*Aim of the task:* Every line holding the string "ATPC" should be copied from the listing.

*Data extract:*
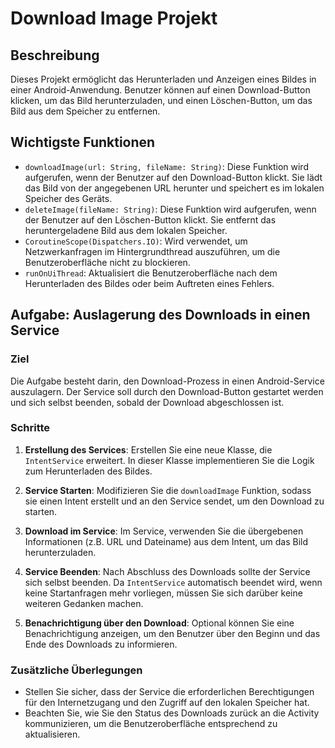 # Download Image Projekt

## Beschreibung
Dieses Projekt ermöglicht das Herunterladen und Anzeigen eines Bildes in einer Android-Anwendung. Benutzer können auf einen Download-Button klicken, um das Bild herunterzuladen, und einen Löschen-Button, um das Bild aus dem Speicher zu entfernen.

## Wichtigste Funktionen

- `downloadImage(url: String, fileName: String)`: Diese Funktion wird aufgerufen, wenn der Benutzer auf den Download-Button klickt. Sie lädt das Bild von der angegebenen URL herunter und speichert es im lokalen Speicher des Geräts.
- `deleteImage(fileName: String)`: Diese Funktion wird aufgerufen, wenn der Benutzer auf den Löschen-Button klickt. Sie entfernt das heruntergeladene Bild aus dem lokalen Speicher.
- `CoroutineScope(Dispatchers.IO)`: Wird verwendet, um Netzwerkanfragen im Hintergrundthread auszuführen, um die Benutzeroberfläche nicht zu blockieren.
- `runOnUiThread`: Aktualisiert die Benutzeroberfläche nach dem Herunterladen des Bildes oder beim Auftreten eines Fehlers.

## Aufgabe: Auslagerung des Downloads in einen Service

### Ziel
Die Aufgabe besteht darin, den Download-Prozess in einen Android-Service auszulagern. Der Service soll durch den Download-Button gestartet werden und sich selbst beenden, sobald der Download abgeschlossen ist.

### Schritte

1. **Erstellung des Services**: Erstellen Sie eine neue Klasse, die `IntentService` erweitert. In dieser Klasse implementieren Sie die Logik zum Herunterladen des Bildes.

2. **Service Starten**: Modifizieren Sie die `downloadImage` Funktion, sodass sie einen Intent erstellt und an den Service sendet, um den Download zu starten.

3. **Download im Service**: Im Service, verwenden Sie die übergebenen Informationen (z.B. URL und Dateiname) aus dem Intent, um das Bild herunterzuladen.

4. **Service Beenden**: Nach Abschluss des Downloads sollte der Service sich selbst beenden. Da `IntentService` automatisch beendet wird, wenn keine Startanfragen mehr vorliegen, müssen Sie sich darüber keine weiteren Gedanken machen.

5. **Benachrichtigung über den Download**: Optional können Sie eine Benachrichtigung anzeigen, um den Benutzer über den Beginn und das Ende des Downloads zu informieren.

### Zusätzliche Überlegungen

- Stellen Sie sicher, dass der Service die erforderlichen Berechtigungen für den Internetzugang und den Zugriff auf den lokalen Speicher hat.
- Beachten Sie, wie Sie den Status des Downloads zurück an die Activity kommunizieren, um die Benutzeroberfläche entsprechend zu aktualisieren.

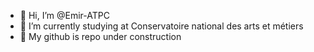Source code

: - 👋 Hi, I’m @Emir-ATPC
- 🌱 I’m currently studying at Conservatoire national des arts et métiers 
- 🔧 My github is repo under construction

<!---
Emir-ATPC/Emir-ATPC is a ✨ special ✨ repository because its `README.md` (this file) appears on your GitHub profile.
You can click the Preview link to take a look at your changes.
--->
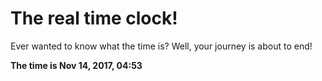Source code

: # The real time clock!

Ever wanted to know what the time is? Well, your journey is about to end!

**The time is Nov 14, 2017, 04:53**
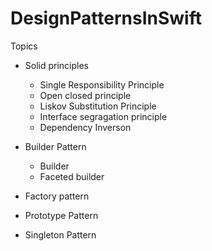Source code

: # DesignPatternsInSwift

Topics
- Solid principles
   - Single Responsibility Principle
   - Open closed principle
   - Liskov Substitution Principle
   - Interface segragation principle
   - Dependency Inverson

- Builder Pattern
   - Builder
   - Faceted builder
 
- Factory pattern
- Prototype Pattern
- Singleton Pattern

*Answer to this problem:*
: - 👋 Hi, I’m @Emir-ATPC
Emir-ATPC/Emir-ATPC is a ✨ special ✨ repository because its `README.md` (this file) appears on your GitHub profile.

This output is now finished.